Exercise goal: Search the records for "cambios". Report every line where it occurs.

Entries provided:
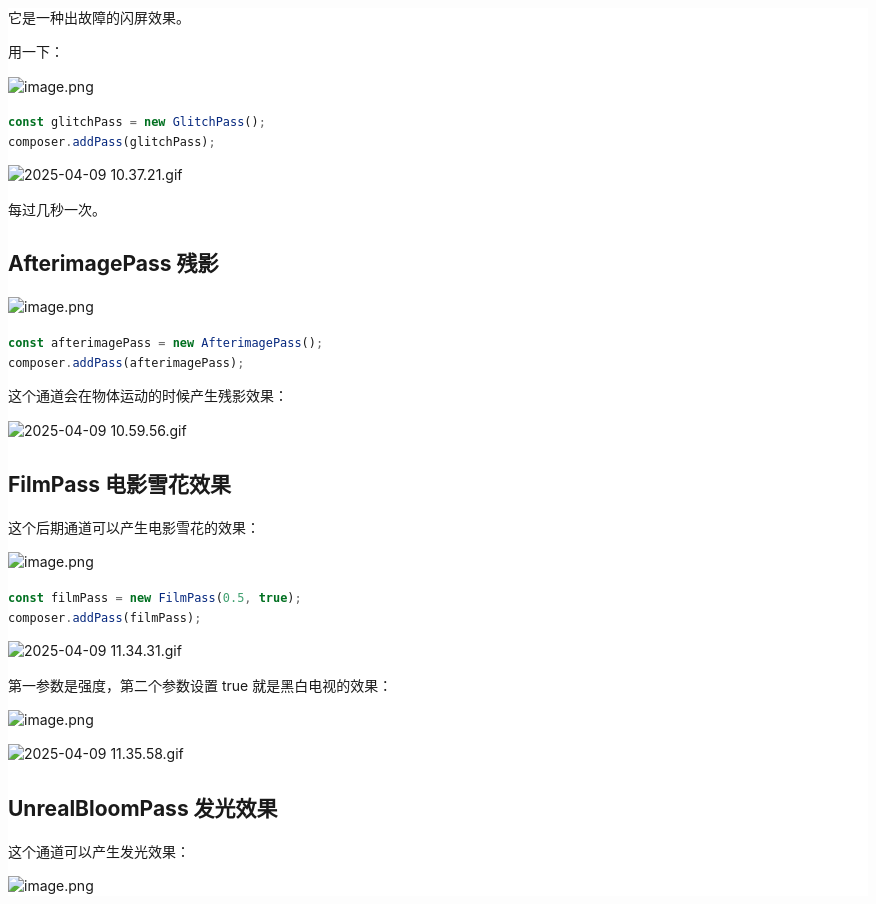 它是一种出故障的闪屏效果。

用一下：

![image.png](https://p3-juejin.byteimg.com/tos-cn-i-k3u1fbpfcp/fb606552cbe34b60b342aa4032210828~tplv-k3u1fbpfcp-jj-mark:1600:0:0:0:q75.jpg#?w=984&h=510&s=107561&e=png&b=1f1f1f)

```javascript
const glitchPass = new GlitchPass();
composer.addPass(glitchPass);
```

![2025-04-09 10.37.21.gif](https://p9-juejin.byteimg.com/tos-cn-i-k3u1fbpfcp/cd9a5c42833c4f9dbd3b41c4023711a9~tplv-k3u1fbpfcp-jj-mark:1600:0:0:0:q75.gif#?w=1972&h=1374&s=8878549&e=gif&f=39&b=000000)

每过几秒一次。

## AfterimagePass 残影

![image.png](https://p6-juejin.byteimg.com/tos-cn-i-k3u1fbpfcp/9dd7eb8dbb194cbba471b562ce363e34~tplv-k3u1fbpfcp-jj-mark:1600:0:0:0:q75.jpg#?w=1150&h=410&s=83974&e=png&b=1f1f1f)

```javascript
const afterimagePass = new AfterimagePass();
composer.addPass(afterimagePass);
```

这个通道会在物体运动的时候产生残影效果：

![2025-04-09 10.59.56.gif](https://p6-juejin.byteimg.com/tos-cn-i-k3u1fbpfcp/d47dab0e278440bea68a5e1952ca52a3~tplv-k3u1fbpfcp-jj-mark:1600:0:0:0:q75.gif#?w=1972&h=1374&s=905435&e=gif&f=39&b=000000)

## FilmPass 电影雪花效果

这个后期通道可以产生电影雪花的效果：

![image.png](https://p3-juejin.byteimg.com/tos-cn-i-k3u1fbpfcp/401c2c5cbbd14ebb90f40a0c48f8dfd9~tplv-k3u1fbpfcp-jj-mark:1600:0:0:0:q75.jpg#?w=1028&h=446&s=86956&e=png&b=1f1f1f)

```javascript
const filmPass = new FilmPass(0.5, true);
composer.addPass(filmPass);
```

![2025-04-09 11.34.31.gif](https://p3-juejin.byteimg.com/tos-cn-i-k3u1fbpfcp/340b2dac42d34b1c8409d2d318d99b9e~tplv-k3u1fbpfcp-jj-mark:1600:0:0:0:q75.gif#?w=1972&h=1374&s=4131416&e=gif&f=22&b=010101)

第一参数是强度，第二个参数设置 true 就是黑白电视的效果：

![image.png](https://p6-juejin.byteimg.com/tos-cn-i-k3u1fbpfcp/90ac9d0a71244ee3813850ee2089506c~tplv-k3u1fbpfcp-jj-mark:1600:0:0:0:q75.jpg#?w=1108&h=266&s=46252&e=png&b=1f1f1f)

![2025-04-09 11.35.58.gif](https://p3-juejin.byteimg.com/tos-cn-i-k3u1fbpfcp/8936f263ad8641158703fe914ef84fd7~tplv-k3u1fbpfcp-jj-mark:1600:0:0:0:q75.gif#?w=1972&h=1374&s=3718614&e=gif&f=24&b=030303)

## UnrealBloomPass 发光效果

这个通道可以产生发光效果：

![image.png](https://p1-juejin.byteimg.com/tos-cn-i-k3u1fbpfcp/3bbdd1fea52b4a5db67760413f2a3b2e~tplv-k3u1fbpfcp-jj-mark:1600:0:0:0:q75.jpg#?w=1504&h=458&s=108416&e=png&b=1f1f1f)
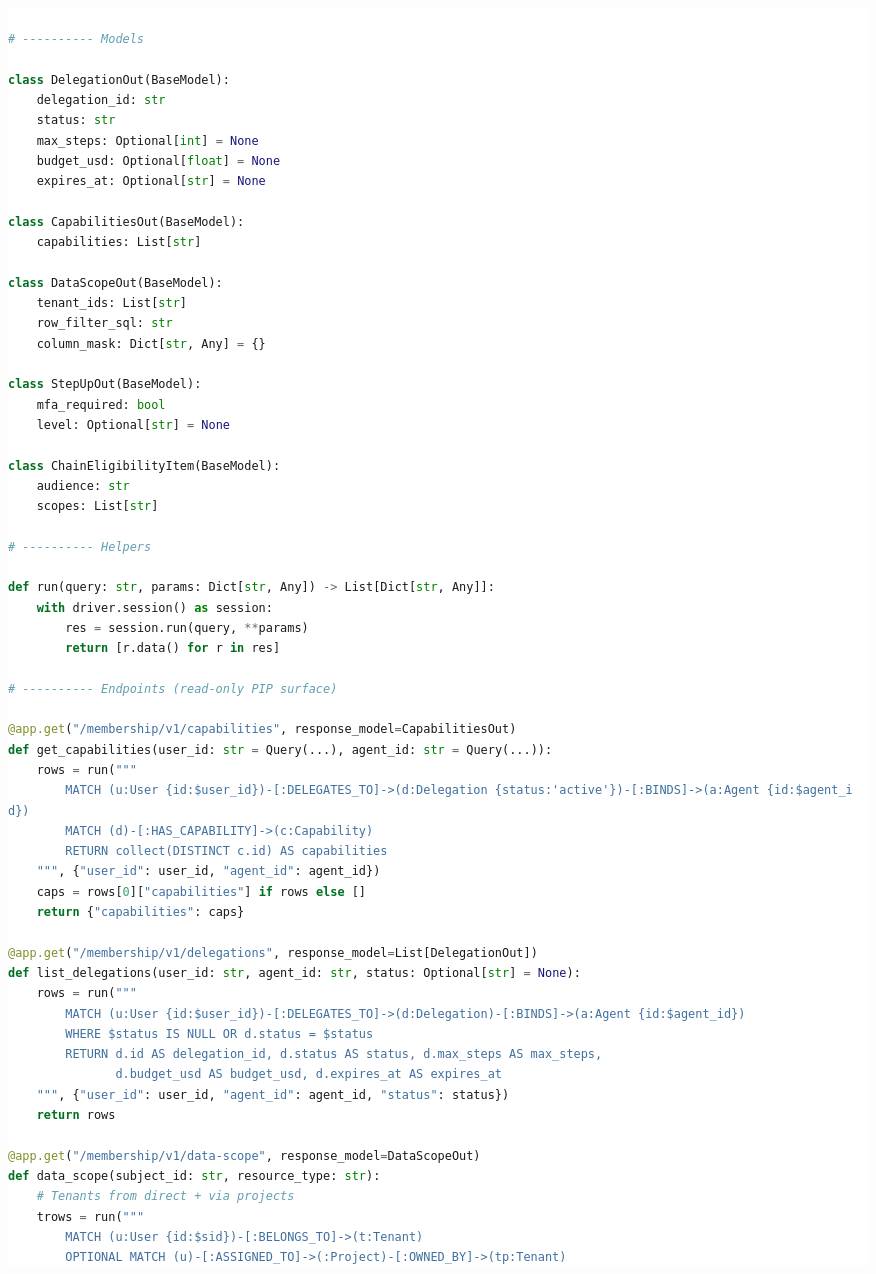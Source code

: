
 ```python

# ---------- Models

class DelegationOut(BaseModel):
    delegation_id: str
    status: str
    max_steps: Optional[int] = None
    budget_usd: Optional[float] = None
    expires_at: Optional[str] = None

class CapabilitiesOut(BaseModel):
    capabilities: List[str]

class DataScopeOut(BaseModel):
    tenant_ids: List[str]
    row_filter_sql: str
    column_mask: Dict[str, Any] = {}

class StepUpOut(BaseModel):
    mfa_required: bool
    level: Optional[str] = None

class ChainEligibilityItem(BaseModel):
    audience: str
    scopes: List[str]

# ---------- Helpers

def run(query: str, params: Dict[str, Any]) -> List[Dict[str, Any]]:
    with driver.session() as session:
        res = session.run(query, **params)
        return [r.data() for r in res]

# ---------- Endpoints (read-only PIP surface)

@app.get("/membership/v1/capabilities", response_model=CapabilitiesOut)
def get_capabilities(user_id: str = Query(...), agent_id: str = Query(...)):
    rows = run("""
        MATCH (u:User {id:$user_id})-[:DELEGATES_TO]->(d:Delegation {status:'active'})-[:BINDS]->(a:Agent {id:$agent_id})
        MATCH (d)-[:HAS_CAPABILITY]->(c:Capability)
        RETURN collect(DISTINCT c.id) AS capabilities
    """, {"user_id": user_id, "agent_id": agent_id})
    caps = rows[0]["capabilities"] if rows else []
    return {"capabilities": caps}

@app.get("/membership/v1/delegations", response_model=List[DelegationOut])
def list_delegations(user_id: str, agent_id: str, status: Optional[str] = None):
    rows = run("""
        MATCH (u:User {id:$user_id})-[:DELEGATES_TO]->(d:Delegation)-[:BINDS]->(a:Agent {id:$agent_id})
        WHERE $status IS NULL OR d.status = $status
        RETURN d.id AS delegation_id, d.status AS status, d.max_steps AS max_steps,
               d.budget_usd AS budget_usd, d.expires_at AS expires_at
    """, {"user_id": user_id, "agent_id": agent_id, "status": status})
    return rows

@app.get("/membership/v1/data-scope", response_model=DataScopeOut)
def data_scope(subject_id: str, resource_type: str):
    # Tenants from direct + via projects
    trows = run("""
        MATCH (u:User {id:$sid})-[:BELONGS_TO]->(t:Tenant)
        OPTIONAL MATCH (u)-[:ASSIGNED_TO]->(:Project)-[:OWNED_BY]->(tp:Tenant)
```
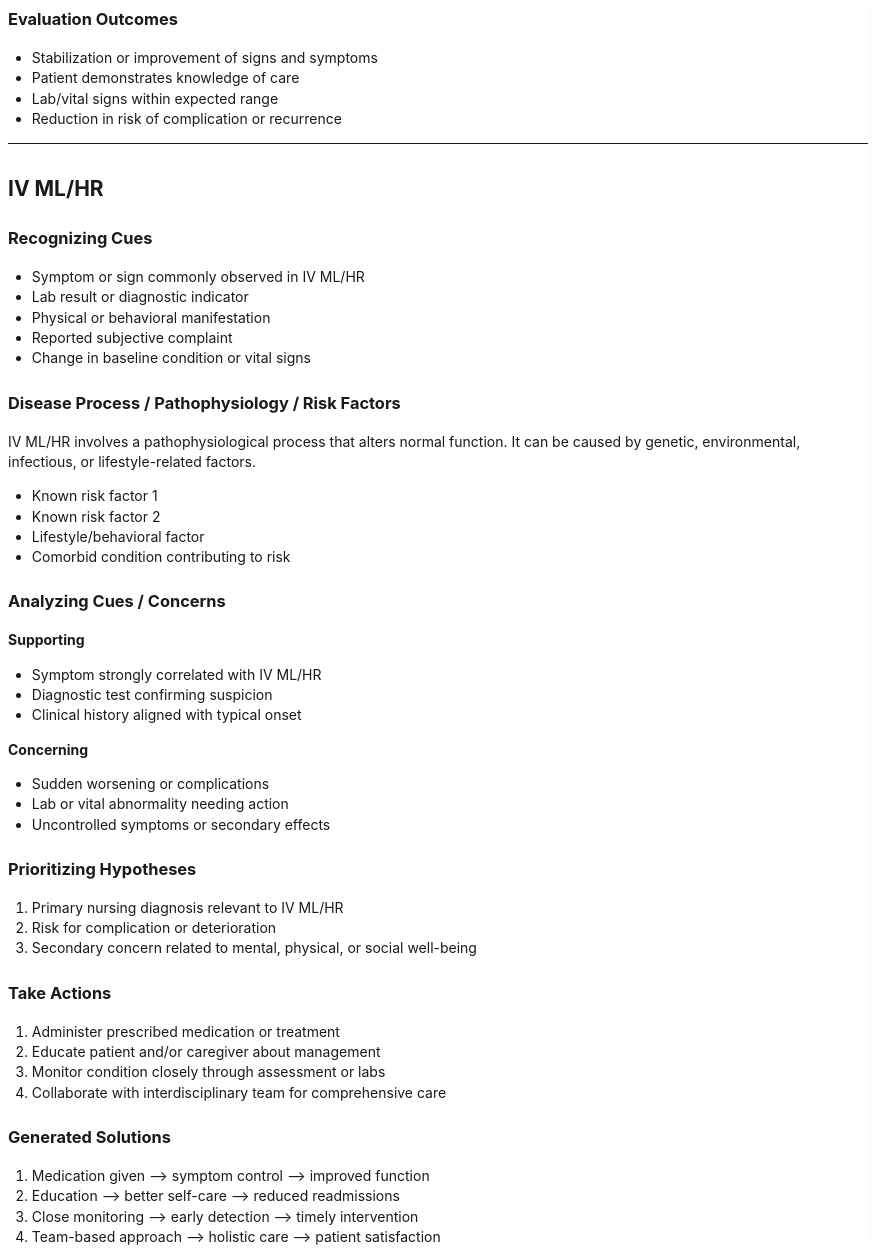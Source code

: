 ### Evaluation Outcomes
- Stabilization or improvement of signs and symptoms
- Patient demonstrates knowledge of care
- Lab/vital signs within expected range
- Reduction in risk of complication or recurrence
  
---

## IV ML/HR


### Recognizing Cues
- Symptom or sign commonly observed in IV ML/HR
- Lab result or diagnostic indicator
- Physical or behavioral manifestation
- Reported subjective complaint
- Change in baseline condition or vital signs

### Disease Process / Pathophysiology / Risk Factors
IV ML/HR involves a pathophysiological process that alters normal function. It can be caused by genetic, environmental, infectious, or lifestyle-related factors.
- Known risk factor 1
- Known risk factor 2
- Lifestyle/behavioral factor
- Comorbid condition contributing to risk

### Analyzing Cues / Concerns

**Supporting**
- Symptom strongly correlated with IV ML/HR
- Diagnostic test confirming suspicion
- Clinical history aligned with typical onset

**Concerning**
- Sudden worsening or complications
- Lab or vital abnormality needing action
- Uncontrolled symptoms or secondary effects

### Prioritizing Hypotheses
1. Primary nursing diagnosis relevant to IV ML/HR
2. Risk for complication or deterioration
3. Secondary concern related to mental, physical, or social well-being

### Take Actions
1. Administer prescribed medication or treatment
2. Educate patient and/or caregiver about management
3. Monitor condition closely through assessment or labs
4. Collaborate with interdisciplinary team for comprehensive care

### Generated Solutions
1. Medication given ⟶ symptom control ⟶ improved function
2. Education ⟶ better self-care ⟶ reduced readmissions
3. Close monitoring ⟶ early detection ⟶ timely intervention
4. Team-based approach ⟶ holistic care ⟶ patient satisfaction
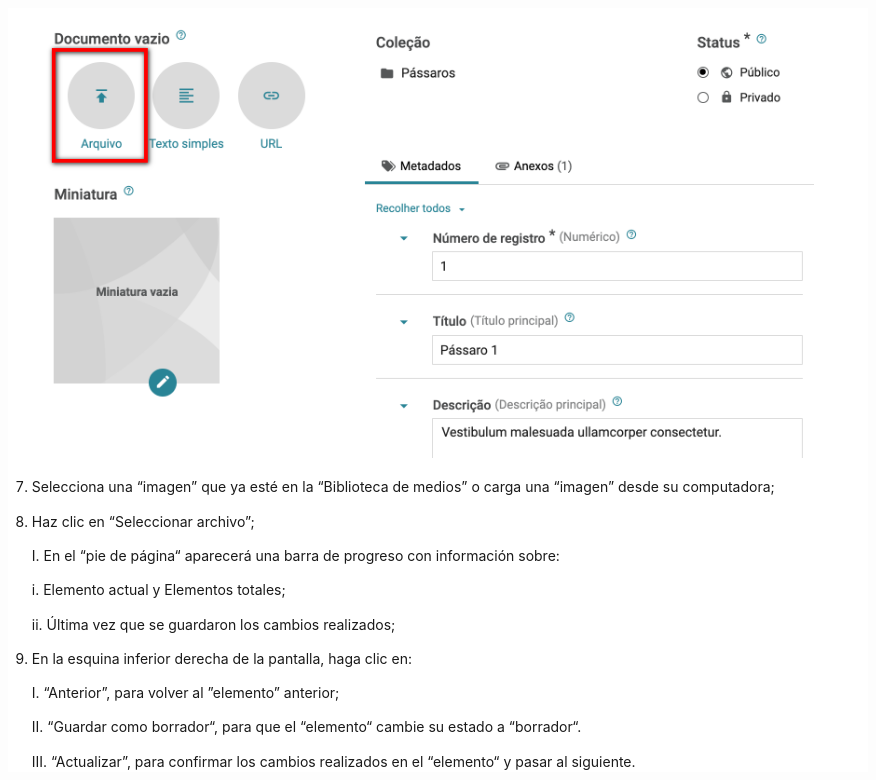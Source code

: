    ![Acesse o painel de controle](_assets\images\138.png)

7. Selecciona una “imagen” que ya esté en la “Biblioteca de medios” o carga una “imagen” desde su computadora;

8. Haz clic en “Seleccionar archivo”;

   I. En el “pie de página“ aparecerá una barra de progreso con información sobre:

   i. Elemento actual y Elementos totales;

   ii. Última vez que se guardaron los cambios realizados;

   <iframe
       width="560"
       height="513" 
       src="https://www.youtube.com/embed/M24K-V_FmMw"
       frameborder="0"
       allow="accelerometer; autoplay; encrypted-media; gyroscope; picture-in-picture"
       allowfullscreen>
   </iframe>

9. En la esquina inferior derecha de la pantalla, haga clic en:

   I. “Anterior”, para volver al ”elemento” anterior;

   II. “Guardar como borrador“, para que el “elemento“ cambie su estado a “borrador“.

   III. “Actualizar”, para confirmar los cambios realizados en el “elemento“ y pasar al siguiente.
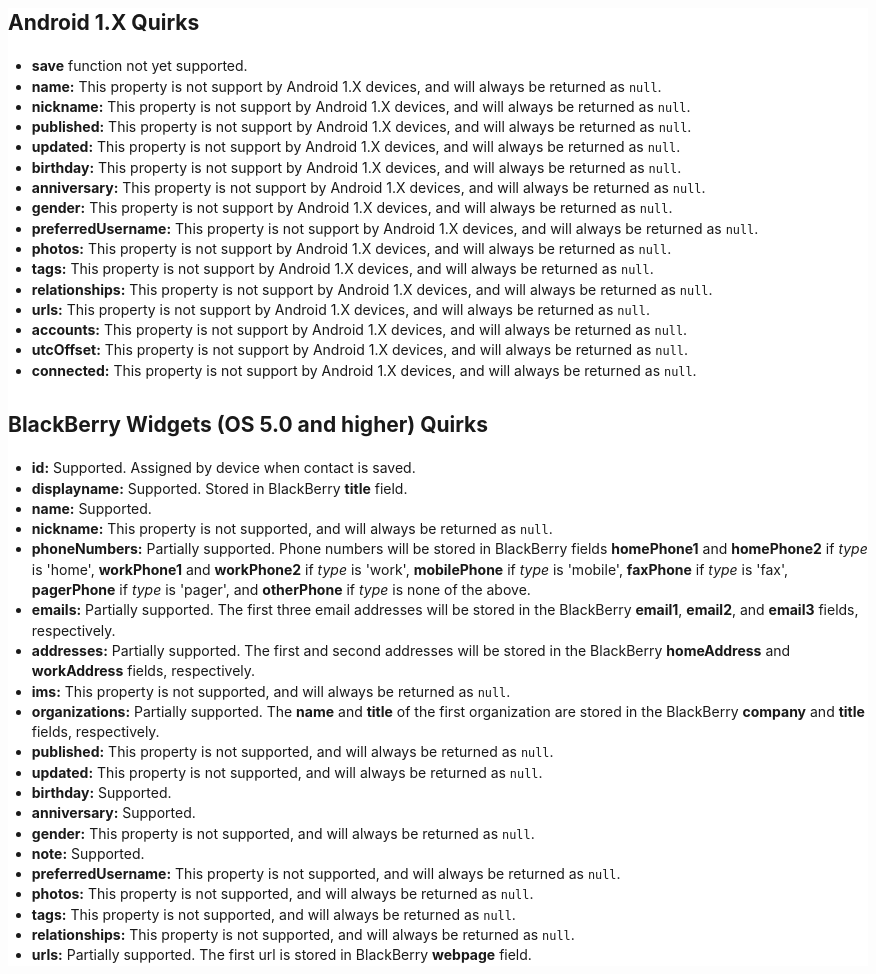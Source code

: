 Android 1.X Quirks
------------------

- __save__ function not yet supported.
- __name:__ This property is not support by Android 1.X devices, and will always be returned as `null`.
- __nickname:__ This property is not support by Android 1.X devices, and will always be returned as `null`.
- __published:__ This property is not support by Android 1.X devices, and will always be returned as `null`.
- __updated:__ This property is not support by Android 1.X devices, and will always be returned as `null`.
- __birthday:__ This property is not support by Android 1.X devices, and will always be returned as `null`.
- __anniversary:__ This property is not support by Android 1.X devices, and will always be returned as `null`.
- __gender:__ This property is not support by Android 1.X devices, and will always be returned as `null`.
- __preferredUsername:__ This property is not support by Android 1.X devices, and will always be returned as `null`.
- __photos:__ This property is not support by Android 1.X devices, and will always be returned as `null`.
- __tags:__  This property is not support by Android 1.X devices, and will always be returned as `null`.
- __relationships:__  This property is not support by Android 1.X devices, and will always be returned as `null`.
- __urls:__  This property is not support by Android 1.X devices, and will always be returned as `null`.
- __accounts:__ This property is not support by Android 1.X devices, and will always be returned as `null`.
- __utcOffset:__ This property is not support by Android 1.X devices, and will always be returned as `null`.
- __connected:__ This property is not support by Android 1.X devices, and will always be returned as `null`.

BlackBerry Widgets (OS 5.0 and higher) Quirks
---------------------------------------------

- __id:__ Supported.  Assigned by device when contact is saved.
- __displayname:__ Supported.  Stored in BlackBerry __title__ field.
- __name:__ Supported.
- __nickname:__ This property is not supported, and will always be returned as `null`. 
- __phoneNumbers:__ Partially supported.  Phone numbers will be stored in BlackBerry fields __homePhone1__ and __homePhone2__ if _type_ is 'home', __workPhone1__ and __workPhone2__ if _type_ is 'work', __mobilePhone__ if _type_ is 'mobile', __faxPhone__ if _type_ is 'fax', __pagerPhone__ if _type_ is 'pager', and __otherPhone__ if _type_ is none of the above.
- __emails:__ Partially supported.  The first three email addresses will be stored in the BlackBerry __email1__, __email2__, and __email3__ fields, respectively.
- __addresses:__ Partially supported.  The first and second addresses will be stored in the BlackBerry __homeAddress__ and __workAddress__ fields, respectively.
- __ims:__ This property is not supported, and will always be returned as `null`. 
- __organizations:__ Partially supported.  The __name__ and __title__ of the first organization are stored in the BlackBerry __company__ and __title__ fields, respectively.
- __published:__ This property is not supported, and will always be returned as `null`. 
- __updated:__ This property is not supported, and will always be returned as `null`. 
- __birthday:__ Supported.
- __anniversary:__ Supported.
- __gender:__ This property is not supported, and will always be returned as `null`. 
- __note:__ Supported.
- __preferredUsername:__ This property is not supported, and will always be returned as `null`. 
- __photos:__ This property is not supported, and will always be returned as `null`. 
- __tags:__  This property is not supported, and will always be returned as `null`. 
- __relationships:__  This property is not supported, and will always be returned as `null`. 
- __urls:__  Partially supported. The first url is stored in BlackBerry __webpage__ field.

Result for this task:
   ii. Última vez que se guardaron los cambios realizados;
   III. “Actualizar”, para confirmar los cambios realizados en el “elemento“ y pasar al siguiente.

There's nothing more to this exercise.